Em Bonito, todas essas experiências só podem ser realizadas com o acompanhamento de uma agência credenciada — um sistema criado para controlar o número de visitantes e preservar os ecossistemas. Nesse contexto, a Bonitour atua como uma das principais organizadoras locais, conectando viajantes a mergulhos, flutuações e trilhas com a segurança de quem conhece os bastidores de cada atrativo. Hoje, a agência centraliza tudo em um aplicativo próprio, onde é possível fazer reservas, realizar check-in e acompanhar cada detalhe da programação sem complicações.

Gastronomia: a cozinha de Bonito no Casa do João

Após dias intensos de atividades, é à mesa que Bonito revela outra faceta de sua identidade. O restaurante Casa do João, comandado pelo chef Felipe Caran, é um dos mais emblemáticos do destino. Fundado originalmente pelo pai, João Vizcaino, o espaço cresceu e se tornou referência gastronômica nacional, listado entre os 100 melhores restaurantes do Brasil.

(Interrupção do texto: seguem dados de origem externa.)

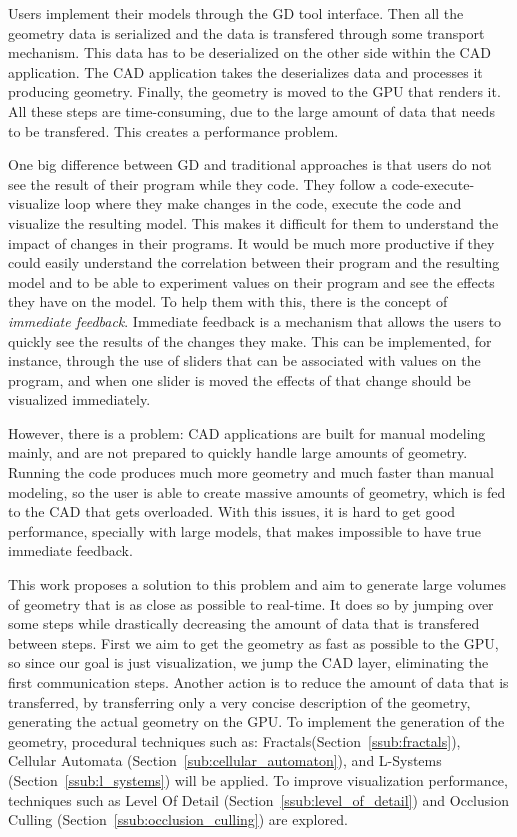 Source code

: Users implement their models through the GD tool interface. Then all the geometry data is serialized and the data is transfered through some transport mechanism. This data has to be deserialized on the other side within the CAD application. The CAD application takes the deserializes data and processes it producing geometry. Finally, the geometry is moved to the GPU that renders it. All these steps are time-consuming, due to the large amount of data that needs to be transfered. This creates a performance problem.

One big difference between GD and traditional approaches is that users do not see the result of their program while they code. They follow a code-execute-visualize loop where they make changes in the code, execute the code and visualize the resulting model. This makes it difficult for them to understand the impact of changes in their programs. It would be much more productive if they could easily understand the correlation between their program and the resulting model and to be able to experiment values on their program and see the effects they have on the model. To help them with this, there is the concept of \emph{immediate feedback}. Immediate feedback is a mechanism that allows the users to quickly see the results of the changes they make. This can be implemented, for instance, through the use of sliders that can be associated with values on the program, and when one slider is moved the effects of that change should be visualized immediately. 

However, there is a problem: CAD applications are built for manual modeling mainly, and are not prepared to quickly handle large amounts of geometry. Running the code produces much more geometry and much faster than manual modeling, so the user is able to create massive amounts of geometry, which is fed to the CAD that gets overloaded. With this issues, it is hard to get good performance, specially with large models, that makes impossible to have true immediate feedback.

This work proposes a solution to this problem and aim to generate large volumes of geometry that is as close as possible to real-time. It does so by jumping over some steps while drastically decreasing the amount of data that is transfered between steps. First we aim to get the geometry as fast as possible to the GPU, so since our goal is just visualization, we jump the CAD layer, eliminating the first communication steps. Another action is to reduce the amount of data that is transferred, by transferring only a very concise description of the geometry, generating the actual geometry on the GPU. To implement the generation of the geometry, procedural techniques such as: Fractals(Section~\ref{ssub:fractals}), Cellular Automata (Section~\ref{sub:cellular_automaton}), and L-Systems (Section~\ref{ssub:l_systems}) will be applied. 
To improve visualization performance, techniques such as Level Of Detail (Section~\ref{ssub:level_of_detail}) and Occlusion Culling (Section~\ref{ssub:occlusion_culling}) are explored.

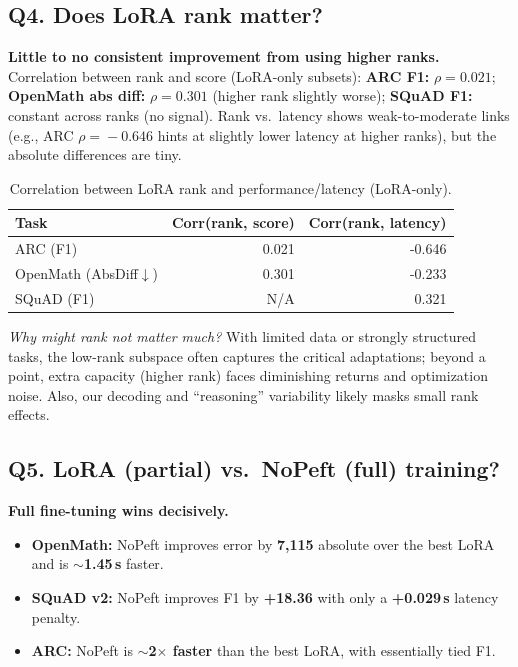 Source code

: \documentclass[11pt,a4paper]{article}
\begin{document}
\subsection*{Q4. Does LoRA rank matter?}
\textbf{Little to no consistent improvement from using higher ranks.}
Correlation between rank and score (LoRA-only subsets): \textbf{ARC F1:} $\rho\!=\!0.021$; \textbf{OpenMath abs diff:} $\rho\!=\!0.301$ (higher rank slightly worse); \textbf{SQuAD F1:} constant across ranks (no signal). Rank vs.\ latency shows weak-to-moderate links (e.g., ARC $\rho\!=\!-0.646$ hints at slightly lower latency at higher ranks), but the absolute differences are tiny.
\begin{table}[h!]
\centering
\caption{Correlation between LoRA rank and performance/latency (LoRA-only).}
\label{tab:correlations}
{\small
\begin{tabular}{lrr}
\toprule
Task & Corr(rank, score) & Corr(rank, latency) \\
\midrule
ARC (F1) & 0.021 & -0.646 \\
OpenMath (AbsDiff$\downarrow$) & 0.301 & -0.233 \\
SQuAD (F1) & N/A & 0.321 \\
\bottomrule
\end{tabular}
}
\end{table}

\textit{Why might rank not matter much?} With limited data or strongly structured tasks, the low-rank subspace often captures the critical adaptations; beyond a point, extra capacity (higher rank) faces diminishing returns and optimization noise. Also, our decoding and “reasoning” variability likely masks small rank effects.

\subsection*{Q5. LoRA (partial) vs.\ NoPeft (full) training?}
\textbf{Full fine-tuning wins decisively.}
\begin{itemize}
  \item \textbf{OpenMath:} NoPeft improves error by \textbf{7{,}115} absolute over the best LoRA and is \textbf{$\sim$1.45\,s} faster.
  \item \textbf{SQuAD v2:} NoPeft improves F1 by \textbf{+18.36} with only a \textbf{+0.029\,s} latency penalty.
  \item \textbf{ARC:} NoPeft is \textbf{$\sim$2$\times$ faster} than the best LoRA, with essentially tied F1.
\end{itemize}
\end{document}
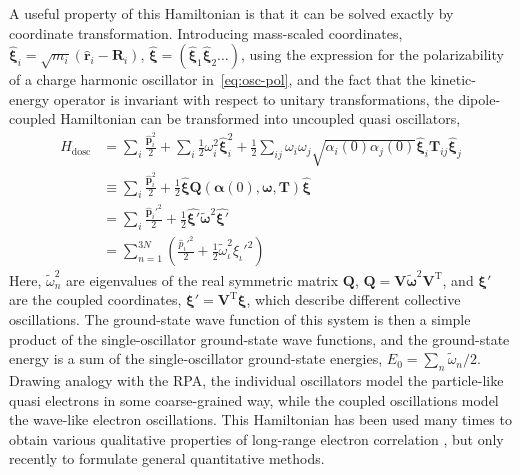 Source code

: A useful property of this Hamiltonian is that it can be solved exactly by coordinate transformation.
Introducing mass-scaled coordinates, $\hat{\boldsymbol\xi}_i=\sqrt{m_i}(\mathbf{\hat r}_i-\mathbf R_i)$, $\hat{\boldsymbol\xi}=(\hat{\boldsymbol\xi}_1\hat{\boldsymbol\xi}_2\ldots)$, using the expression for the polarizability of a charge harmonic oscillator in~\eqref{eq:osc-pol}, and the fact that the kinetic-energy operator is invariant with respect to unitary transformations, the dipole-coupled Hamiltonian can be transformed into uncoupled quasi oscillators,
\begin{equation}
\begin{aligned}
  \hat H_\text{dosc}&=\sum_i\frac{\mathbf{\hat p}_i^2}2+\sum_i\frac12\omega_i^2\hat{\boldsymbol\xi}_i^2+\frac12\sum_{ij}\omega_i\omega_j\sqrt{\alpha_i(0)\alpha_j(0)}\hat{\boldsymbol\xi}_i\mathbf T_{ij}\hat{\boldsymbol\xi}_j \\
  &\equiv\sum_i\frac{\mathbf{\hat p}_i^2}2+\frac12\hat{\boldsymbol\xi}\mathbf Q(\boldsymbol\alpha(0),\boldsymbol\omega,\mathbf T)\hat{\boldsymbol\xi} \\
  &=\sum_i\frac{\mathbf{\hat p}_i'^2}2+\frac12\hat{\boldsymbol\xi'}\tilde{\boldsymbol\omega}^2\hat{\boldsymbol\xi'} \\
  &=\sum_{n=1}^{3N}\left(\frac{\hat p_\iota'^2}2+\frac12\tilde\omega_\iota^2\hat\xi_\iota'^2\right)
\end{aligned}
\label{eq:dosc-hamil}
\end{equation}
Here, $\tilde\omega_n^2$ are eigenvalues of the real symmetric matrix $\mathbf Q$, $\mathbf Q=\mathbf V\tilde{\boldsymbol\omega}^2\mathbf V^\mathrm T$, and $\boldsymbol\xi'$ are the coupled coordinates, $\boldsymbol\xi'=\mathbf V^\mathrm T\boldsymbol\xi$, which describe different collective oscillations.
The ground-state wave function of this system is then a simple product of the single-oscillator ground-state wave functions, and the ground-state energy is a sum of the single-oscillator ground-state energies, $E_0=\sum_n\tilde\omega_n/2$.
Drawing analogy with the RPA, the individual oscillators model the particle-like quasi electrons in some coarse-grained way, while the coupled oscillations model the wave-like electron oscillations.
This Hamiltonian has been used many times to obtain various qualitative properties of long-range electron correlation \citep{BadeJCP57,BadeJCP57a,MahanJCP65,LucasP67,RenneCPL67,DonchevJCP06}, but only recently to formulate general quantitative methods.

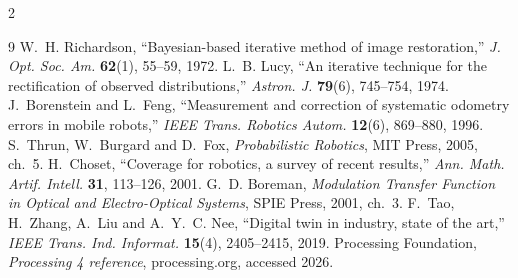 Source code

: \documentclass[a4paper,10pt]{article}
\begin{document}
\begin{multicols*}{2}
\renewcommand{\refname}{}
\begin{thebibliography}{9}
\small
{} W.~H. Richardson, ``Bayesian-based iterative method of image
restoration,'' \emph{J. Opt. Soc. Am.} \textbf{62}(1), 55--59, 1972.
 L.~B. Lucy, ``An iterative technique for the rectification of
observed distributions,'' \emph{Astron. J.} \textbf{79}(6), 745--754, 1974.
 J.~Borenstein and L.~Feng, ``Measurement and correction of
systematic odometry errors in mobile robots,'' \emph{IEEE Trans. Robotics
Autom.} \textbf{12}(6), 869--880, 1996.
 S.~Thrun, W.~Burgard and D.~Fox, \emph{Probabilistic Robotics},
MIT Press, 2005, ch.~5.
 H.~Choset, ``Coverage for robotics, a survey of recent
results,'' \emph{Ann. Math. Artif. Intell.} \textbf{31}, 113--126, 2001.
 G.~D. Boreman, \emph{Modulation Transfer Function in Optical
and Electro-Optical Systems}, SPIE Press, 2001, ch.~3.
 F.~Tao, H.~Zhang, A.~Liu and A.~Y.~C. Nee, ``Digital twin in
industry, state of the art,'' \emph{IEEE Trans. Ind. Informat.}
\textbf{15}(4), 2405--2415, 2019.
 Processing Foundation, \emph{Processing 4 reference},
processing.org, accessed 2026.
\end{thebibliography}

\end{multicols*}
\end{document}
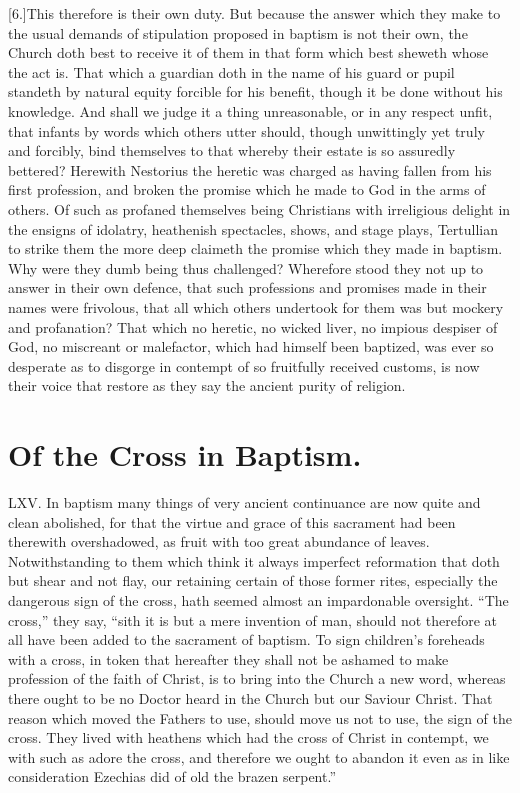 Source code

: [6.]This therefore is their own duty. But because the answer which they make to the usual demands of stipulation proposed in baptism is not their own, the Church doth best to receive it of them in that form which best sheweth whose the act is. That which a guardian doth in the name of his guard or pupil standeth by natural equity forcible for his benefit, though it be done without his knowledge. And shall we judge it a thing unreasonable, or in any respect unfit, that infants by words which others utter should, though unwittingly yet truly and forcibly, bind themselves to that whereby their estate is so assuredly bettered? Herewith Nestorius the heretic was charged as having fallen from his  first profession, and broken the promise which he made to God in the arms of others.
 Of such as profaned themselves being Christians with irreligious delight in the ensigns of idolatry, heathenish spectacles, shows, and stage plays, Tertullian to strike them the more deep claimeth the promise which they made in baptism. Why were they dumb being thus challenged? Wherefore stood they not up to answer in their own defence, that such professions and promises made in their names were frivolous, that all which others undertook for them was but mockery and profanation? That which no heretic, no wicked liver, no impious despiser of God, no miscreant or malefactor, which had himself been baptized, was ever so desperate as to disgorge in contempt of so fruitfully received customs, is now their voice that restore as they say the ancient purity of religion.


\section*{Of the Cross in Baptism.}
LXV. In baptism many things of very ancient continuance are now quite and clean abolished, for that the virtue and grace of this sacrament had been therewith overshadowed, as fruit with too great abundance of leaves. Notwithstanding to them which think it always imperfect reformation that doth but shear and not flay, our retaining certain of those former rites, especially the dangerous sign of the cross, hath seemed almost an impardonable oversight. “The cross,” they say, “sith it is but a mere invention of man, should not therefore at all have been added to the sacrament of baptism. To sign children’s foreheads with a cross, in token that hereafter they shall not be ashamed to make profession of the faith of Christ, is to bring into the Church a new word, whereas there ought to be no Doctor heard in the Church but our Saviour Christ. That reason which moved the Fathers to use, should move us not to use, the sign of the cross. They lived with heathens which had the cross of Christ in contempt, we with such as adore the cross, and  therefore we ought to abandon it even as in like consideration Ezechias did of old the brazen serpent.”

Felipe Caran da Casa de João - Foto: Flavia Vitorino

O chef Felipe Caran comanda a Casa do João

O menu combina pratos tradicionais pantaneiros com releituras criativas. Entre os destaques estão o ceviche de jacaré, a traíra sem espinhos, além de receitas com peixes de rio, como pacu e pintado, e sobremesas que celebram frutos típicos do Cerrado. O ambiente é acolhedor, com decoração que mistura peças artesanais e memórias familiares, transformando cada refeição em experiência cultural. A Casa do João é hoje ponto de encontro de viajantes e locais, reforçando o papel da gastronomia como parte central da vivência turística em Bonito.